Fighting long-term illness is doubly tough for a young person, whose condition can also rule out formative social events, school, and other activities most teenagers take for granted. But if there’s one thing society’s embrace of social media and web-enabled devices demonstrates, it is the almost limitless potential of digital networks to break down social barriers and help people stay connected.
Building on this idea using virtual reality and live streaming, not-for-profit entity; Patience Project is changing the game for chronically sick young people excluded through circumstance, giving them a virtual seat wherever they choose to be, to help them feel included. To do this, participants use virtual reality headsets to view live video of their chosen environments streamed from a 360° video camera on site.
More than using them to join in on social engagements or hangout, teenagers have used the service to participate in live stream classes, like chemistry, to gain NCEA credits.
Live streaming is the toughest test for technology, because latency and jitter is frustrating and cuts into the feeling that they are really there.

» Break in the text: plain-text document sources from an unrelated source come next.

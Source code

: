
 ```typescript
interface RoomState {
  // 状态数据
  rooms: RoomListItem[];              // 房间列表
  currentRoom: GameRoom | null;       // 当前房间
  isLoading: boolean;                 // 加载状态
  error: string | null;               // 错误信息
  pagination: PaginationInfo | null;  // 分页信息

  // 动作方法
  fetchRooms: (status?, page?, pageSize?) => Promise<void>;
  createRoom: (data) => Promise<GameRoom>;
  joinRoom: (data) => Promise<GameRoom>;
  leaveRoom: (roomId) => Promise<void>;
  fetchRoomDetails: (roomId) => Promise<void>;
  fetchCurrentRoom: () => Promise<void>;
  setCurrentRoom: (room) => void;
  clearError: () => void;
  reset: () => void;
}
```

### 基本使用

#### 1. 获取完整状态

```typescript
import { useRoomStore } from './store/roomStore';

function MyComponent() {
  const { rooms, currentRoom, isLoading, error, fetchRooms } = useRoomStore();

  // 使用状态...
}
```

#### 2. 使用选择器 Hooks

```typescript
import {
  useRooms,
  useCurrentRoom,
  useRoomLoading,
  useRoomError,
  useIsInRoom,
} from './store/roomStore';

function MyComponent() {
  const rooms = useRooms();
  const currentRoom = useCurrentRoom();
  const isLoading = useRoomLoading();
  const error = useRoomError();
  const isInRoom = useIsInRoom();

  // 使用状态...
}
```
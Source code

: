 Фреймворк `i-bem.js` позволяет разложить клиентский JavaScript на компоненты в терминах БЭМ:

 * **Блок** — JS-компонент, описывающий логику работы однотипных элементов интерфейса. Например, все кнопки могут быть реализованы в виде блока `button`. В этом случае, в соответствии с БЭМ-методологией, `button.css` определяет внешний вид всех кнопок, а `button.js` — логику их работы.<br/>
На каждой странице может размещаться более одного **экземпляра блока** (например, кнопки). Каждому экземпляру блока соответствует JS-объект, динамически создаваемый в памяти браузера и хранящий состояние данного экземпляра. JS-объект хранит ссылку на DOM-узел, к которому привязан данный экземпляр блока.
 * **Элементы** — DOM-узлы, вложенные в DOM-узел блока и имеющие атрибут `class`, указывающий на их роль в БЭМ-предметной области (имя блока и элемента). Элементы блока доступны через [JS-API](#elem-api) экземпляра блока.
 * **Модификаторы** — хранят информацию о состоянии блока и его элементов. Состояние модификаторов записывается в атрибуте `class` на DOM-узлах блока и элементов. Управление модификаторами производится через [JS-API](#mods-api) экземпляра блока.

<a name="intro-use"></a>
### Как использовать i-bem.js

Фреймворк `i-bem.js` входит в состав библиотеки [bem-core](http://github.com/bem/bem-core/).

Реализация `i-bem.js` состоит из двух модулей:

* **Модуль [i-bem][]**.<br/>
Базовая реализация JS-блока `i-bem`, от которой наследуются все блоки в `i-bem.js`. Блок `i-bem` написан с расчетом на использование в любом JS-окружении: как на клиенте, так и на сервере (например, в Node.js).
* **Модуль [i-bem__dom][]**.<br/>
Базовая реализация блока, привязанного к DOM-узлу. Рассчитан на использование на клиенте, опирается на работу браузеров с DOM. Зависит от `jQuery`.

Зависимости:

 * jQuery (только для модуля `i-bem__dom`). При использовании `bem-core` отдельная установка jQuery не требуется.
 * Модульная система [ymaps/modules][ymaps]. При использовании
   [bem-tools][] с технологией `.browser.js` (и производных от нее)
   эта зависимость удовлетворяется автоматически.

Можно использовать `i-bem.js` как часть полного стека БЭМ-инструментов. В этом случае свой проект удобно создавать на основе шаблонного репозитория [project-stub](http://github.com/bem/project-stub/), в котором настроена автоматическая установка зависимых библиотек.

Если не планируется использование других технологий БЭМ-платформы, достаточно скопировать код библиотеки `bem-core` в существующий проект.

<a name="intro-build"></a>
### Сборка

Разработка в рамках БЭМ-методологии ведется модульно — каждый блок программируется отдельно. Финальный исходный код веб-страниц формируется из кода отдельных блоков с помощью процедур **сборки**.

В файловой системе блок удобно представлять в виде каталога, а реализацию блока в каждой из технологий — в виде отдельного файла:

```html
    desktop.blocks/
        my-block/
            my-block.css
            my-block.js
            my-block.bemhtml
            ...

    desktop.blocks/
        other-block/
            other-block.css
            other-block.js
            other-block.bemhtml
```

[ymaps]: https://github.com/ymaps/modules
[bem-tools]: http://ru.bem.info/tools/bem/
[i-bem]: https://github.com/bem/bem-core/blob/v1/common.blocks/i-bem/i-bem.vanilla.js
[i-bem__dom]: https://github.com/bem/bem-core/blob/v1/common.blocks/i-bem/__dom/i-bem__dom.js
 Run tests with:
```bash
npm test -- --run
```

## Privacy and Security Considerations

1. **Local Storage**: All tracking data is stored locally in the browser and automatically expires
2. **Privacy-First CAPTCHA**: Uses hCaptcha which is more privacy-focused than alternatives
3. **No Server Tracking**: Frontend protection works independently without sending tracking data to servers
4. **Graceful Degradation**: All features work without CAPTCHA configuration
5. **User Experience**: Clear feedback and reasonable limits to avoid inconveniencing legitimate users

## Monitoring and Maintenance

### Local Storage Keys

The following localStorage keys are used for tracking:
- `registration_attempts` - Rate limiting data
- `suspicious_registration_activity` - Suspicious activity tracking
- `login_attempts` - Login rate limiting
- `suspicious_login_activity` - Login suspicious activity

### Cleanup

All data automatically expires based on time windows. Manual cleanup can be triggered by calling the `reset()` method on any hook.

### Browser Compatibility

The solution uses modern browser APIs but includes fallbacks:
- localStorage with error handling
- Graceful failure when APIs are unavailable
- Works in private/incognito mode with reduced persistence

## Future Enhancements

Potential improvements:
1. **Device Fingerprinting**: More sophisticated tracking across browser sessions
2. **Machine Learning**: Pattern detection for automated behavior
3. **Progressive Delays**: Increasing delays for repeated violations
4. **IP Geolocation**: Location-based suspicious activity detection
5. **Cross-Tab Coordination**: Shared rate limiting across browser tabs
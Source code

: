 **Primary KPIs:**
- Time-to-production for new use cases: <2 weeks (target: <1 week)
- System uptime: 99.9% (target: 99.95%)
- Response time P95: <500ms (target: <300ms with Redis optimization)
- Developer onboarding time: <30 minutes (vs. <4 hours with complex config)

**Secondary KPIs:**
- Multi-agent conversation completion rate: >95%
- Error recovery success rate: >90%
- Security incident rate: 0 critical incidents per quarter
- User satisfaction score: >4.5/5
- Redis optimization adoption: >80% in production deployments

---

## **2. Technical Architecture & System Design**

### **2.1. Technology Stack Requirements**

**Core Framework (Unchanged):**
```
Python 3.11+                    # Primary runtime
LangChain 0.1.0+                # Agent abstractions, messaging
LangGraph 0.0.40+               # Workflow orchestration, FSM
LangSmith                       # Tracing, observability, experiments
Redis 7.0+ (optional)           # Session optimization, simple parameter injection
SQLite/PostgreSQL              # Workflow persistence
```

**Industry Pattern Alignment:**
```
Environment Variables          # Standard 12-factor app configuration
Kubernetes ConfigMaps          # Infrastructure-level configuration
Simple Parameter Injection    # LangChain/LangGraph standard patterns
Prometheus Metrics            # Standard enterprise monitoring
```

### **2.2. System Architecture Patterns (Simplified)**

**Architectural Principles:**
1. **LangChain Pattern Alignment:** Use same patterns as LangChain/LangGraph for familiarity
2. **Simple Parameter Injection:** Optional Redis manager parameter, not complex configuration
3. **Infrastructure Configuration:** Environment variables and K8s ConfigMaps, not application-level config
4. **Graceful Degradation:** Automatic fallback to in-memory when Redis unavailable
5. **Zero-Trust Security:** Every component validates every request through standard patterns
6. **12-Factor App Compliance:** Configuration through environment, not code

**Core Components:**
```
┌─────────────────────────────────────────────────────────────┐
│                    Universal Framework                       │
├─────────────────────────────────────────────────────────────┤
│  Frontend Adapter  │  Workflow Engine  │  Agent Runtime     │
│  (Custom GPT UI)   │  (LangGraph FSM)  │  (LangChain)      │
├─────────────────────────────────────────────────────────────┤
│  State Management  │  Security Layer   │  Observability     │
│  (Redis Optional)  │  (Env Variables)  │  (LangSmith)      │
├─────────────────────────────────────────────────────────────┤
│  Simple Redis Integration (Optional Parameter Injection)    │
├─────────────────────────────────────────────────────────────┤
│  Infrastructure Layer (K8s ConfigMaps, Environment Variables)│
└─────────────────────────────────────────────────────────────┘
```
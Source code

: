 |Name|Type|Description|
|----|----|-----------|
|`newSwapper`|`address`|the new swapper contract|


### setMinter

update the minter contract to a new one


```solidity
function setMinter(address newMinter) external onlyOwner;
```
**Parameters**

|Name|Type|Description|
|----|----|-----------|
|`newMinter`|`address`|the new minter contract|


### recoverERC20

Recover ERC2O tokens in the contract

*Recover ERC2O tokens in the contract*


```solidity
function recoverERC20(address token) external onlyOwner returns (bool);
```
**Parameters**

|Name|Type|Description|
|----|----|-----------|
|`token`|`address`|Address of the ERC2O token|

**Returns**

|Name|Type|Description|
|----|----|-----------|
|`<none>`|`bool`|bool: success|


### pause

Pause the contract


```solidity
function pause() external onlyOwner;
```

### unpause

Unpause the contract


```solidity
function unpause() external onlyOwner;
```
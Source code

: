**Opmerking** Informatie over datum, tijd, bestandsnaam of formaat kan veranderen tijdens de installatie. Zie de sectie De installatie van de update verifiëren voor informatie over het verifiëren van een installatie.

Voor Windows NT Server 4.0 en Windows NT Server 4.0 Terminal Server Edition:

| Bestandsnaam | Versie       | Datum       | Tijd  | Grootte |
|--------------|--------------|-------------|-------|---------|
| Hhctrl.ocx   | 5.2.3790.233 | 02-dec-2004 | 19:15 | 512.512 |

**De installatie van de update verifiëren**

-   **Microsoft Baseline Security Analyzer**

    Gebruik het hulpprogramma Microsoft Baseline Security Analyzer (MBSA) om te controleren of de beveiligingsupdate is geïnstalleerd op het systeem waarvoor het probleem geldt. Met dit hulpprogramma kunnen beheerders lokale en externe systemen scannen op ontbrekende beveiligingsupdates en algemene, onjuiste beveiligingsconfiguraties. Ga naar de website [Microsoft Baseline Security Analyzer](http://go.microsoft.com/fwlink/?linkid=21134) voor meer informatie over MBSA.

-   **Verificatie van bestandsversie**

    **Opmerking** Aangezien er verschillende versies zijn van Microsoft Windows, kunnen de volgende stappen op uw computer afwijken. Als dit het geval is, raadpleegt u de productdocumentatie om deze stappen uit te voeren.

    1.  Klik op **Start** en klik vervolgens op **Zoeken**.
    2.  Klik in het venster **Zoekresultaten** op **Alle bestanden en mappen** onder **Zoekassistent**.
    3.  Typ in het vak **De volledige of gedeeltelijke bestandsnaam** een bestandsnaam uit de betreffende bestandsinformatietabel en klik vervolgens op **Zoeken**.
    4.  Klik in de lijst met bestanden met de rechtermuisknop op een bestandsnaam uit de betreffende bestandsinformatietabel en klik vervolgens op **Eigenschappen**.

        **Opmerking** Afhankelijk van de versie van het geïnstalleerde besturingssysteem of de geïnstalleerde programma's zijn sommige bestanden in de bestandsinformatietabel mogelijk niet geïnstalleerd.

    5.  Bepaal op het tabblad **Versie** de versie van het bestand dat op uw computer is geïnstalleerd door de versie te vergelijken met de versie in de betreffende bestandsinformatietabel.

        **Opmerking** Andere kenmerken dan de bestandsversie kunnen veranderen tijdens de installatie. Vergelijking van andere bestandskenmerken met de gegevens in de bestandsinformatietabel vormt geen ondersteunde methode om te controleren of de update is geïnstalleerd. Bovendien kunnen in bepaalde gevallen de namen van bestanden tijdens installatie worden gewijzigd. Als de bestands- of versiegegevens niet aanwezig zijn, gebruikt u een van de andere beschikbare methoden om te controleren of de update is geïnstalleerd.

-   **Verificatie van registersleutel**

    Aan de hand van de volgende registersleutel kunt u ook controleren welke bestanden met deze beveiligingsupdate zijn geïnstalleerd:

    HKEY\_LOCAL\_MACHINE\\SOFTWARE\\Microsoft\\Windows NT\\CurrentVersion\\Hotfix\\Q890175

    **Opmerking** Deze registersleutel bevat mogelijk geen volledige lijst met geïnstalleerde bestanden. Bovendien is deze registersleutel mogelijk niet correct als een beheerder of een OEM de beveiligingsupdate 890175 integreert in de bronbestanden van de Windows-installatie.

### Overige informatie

Enabling technology must perform brilliantly, every time.
To do the job, Ben Martel, Liam’s Dad, sought out the grunt and scalability of the public cloud – though one that rose from data centres in New Zealand. He also required a cloud platform that met Ministry of Health standards for connectivity and security.
Working with Spark to source VR hardware and connectivity, he was introduced to Spark Health, and settled on AzureStack by CloudCreator – the provider’s Microsoft-enabled hybrid cloud ecosystem.
Unlike traditional live streaming, which typically broadcasts single events to large audiences, Patience Project is a one-to-one service, connecting each participant to their chosen live-streamed environment.
As such, video transcoding software at the core of the service requires incremental increases in processing power, as each additional environment is streamed to Azure Stack by CloudCreator and transcoded into a format for participant devices and their VR headsets.
Spinning up additional VMs to support new participants and their chosen live streamed environments is an extremely valuable feature – especially when additional capacity could be required at a moment’s notice.
When extra VMs are no longer used they can be shut down or deleted, keeping costs down. As participant numbers increase, Martel says plans are afoot to dynamically offload workloads to a GPU-accelerated processing platform to lower CPU overhead and smooth periods of high-demand processing.
And that may be just around the corner as University of Auckland researchers quantify project benefits and gauge potential in other sectors.